Start of Extracted material

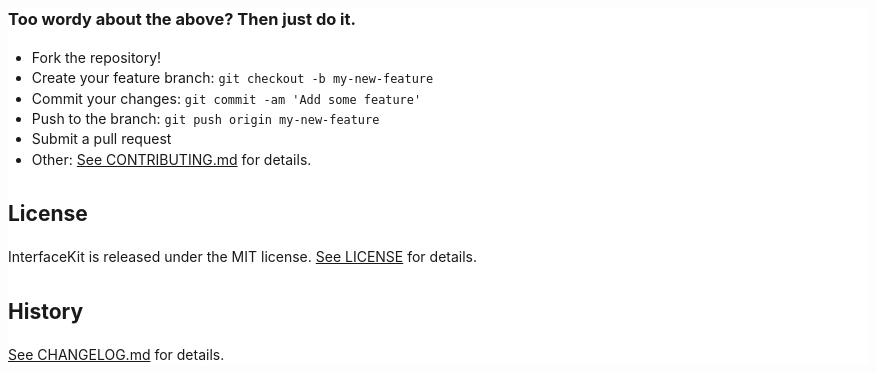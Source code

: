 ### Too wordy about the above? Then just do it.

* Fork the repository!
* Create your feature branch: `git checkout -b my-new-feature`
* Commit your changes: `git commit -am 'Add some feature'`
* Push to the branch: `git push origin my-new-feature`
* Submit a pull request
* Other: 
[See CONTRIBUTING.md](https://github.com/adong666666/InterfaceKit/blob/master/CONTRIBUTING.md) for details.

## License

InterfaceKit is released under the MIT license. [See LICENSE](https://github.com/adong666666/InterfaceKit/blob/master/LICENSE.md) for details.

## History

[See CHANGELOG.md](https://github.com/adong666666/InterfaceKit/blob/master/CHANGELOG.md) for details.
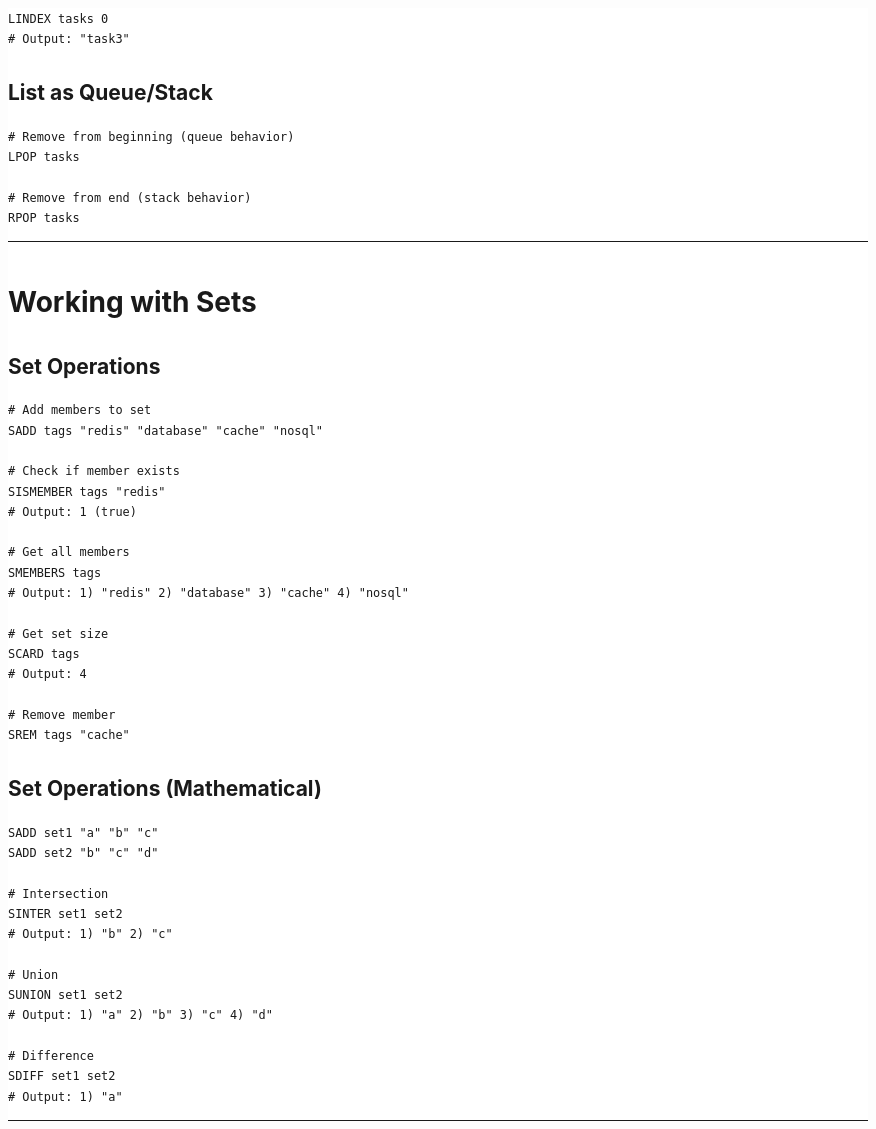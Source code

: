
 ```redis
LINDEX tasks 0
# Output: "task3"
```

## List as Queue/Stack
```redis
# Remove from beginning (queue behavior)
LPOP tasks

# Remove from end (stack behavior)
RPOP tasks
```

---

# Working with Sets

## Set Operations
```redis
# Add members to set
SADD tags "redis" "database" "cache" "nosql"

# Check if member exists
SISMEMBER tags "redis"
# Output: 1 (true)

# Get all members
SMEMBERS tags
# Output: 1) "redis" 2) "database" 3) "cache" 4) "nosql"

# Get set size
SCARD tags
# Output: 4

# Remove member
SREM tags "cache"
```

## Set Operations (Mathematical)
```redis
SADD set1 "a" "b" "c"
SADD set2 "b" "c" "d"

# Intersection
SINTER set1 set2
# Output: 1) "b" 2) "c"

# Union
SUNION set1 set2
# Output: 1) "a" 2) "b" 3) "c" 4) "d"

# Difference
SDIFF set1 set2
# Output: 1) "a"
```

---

End of Extracted material

:: What is needed ::
Set down all records verbatim, omitting images.

:: Written answer ::
Source code

: ### Too wordy about the above? Then just do it.

* Fork the repository!
* Create your feature branch: `git checkout -b my-new-feature`
* Commit your changes: `git commit -am 'Add some feature'`
* Push to the branch: `git push origin my-new-feature`
* Submit a pull request
* Other: 
[See CONTRIBUTING.md](https://github.com/adong666666/InterfaceKit/blob/master/CONTRIBUTING.md) for details.

## License

InterfaceKit is released under the MIT license. [See LICENSE](https://github.com/adong666666/InterfaceKit/blob/master/LICENSE.md) for details.

## History

[See CHANGELOG.md](https://github.com/adong666666/InterfaceKit/blob/master/CHANGELOG.md) for details.
Source code

:
 ```redis
LINDEX tasks 0
# Output: "task3"
```

## List as Queue/Stack
```redis
# Remove from beginning (queue behavior)
LPOP tasks

# Remove from end (stack behavior)
RPOP tasks
```

---

# Working with Sets

## Set Operations
```redis
# Add members to set
SADD tags "redis" "database" "cache" "nosql"

# Check if member exists
SISMEMBER tags "redis"
# Output: 1 (true)

# Get all members
SMEMBERS tags
# Output: 1) "redis" 2) "database" 3) "cache" 4) "nosql"

# Get set size
SCARD tags
# Output: 4

# Remove member
SREM tags "cache"
```

## Set Operations (Mathematical)
```redis
SADD set1 "a" "b" "c"
SADD set2 "b" "c" "d"

# Intersection
SINTER set1 set2
# Output: 1) "b" 2) "c"

# Union
SUNION set1 set2
# Output: 1) "a" 2) "b" 3) "c" 4) "d"

# Difference
SDIFF set1 set2
# Output: 1) "a"
```

---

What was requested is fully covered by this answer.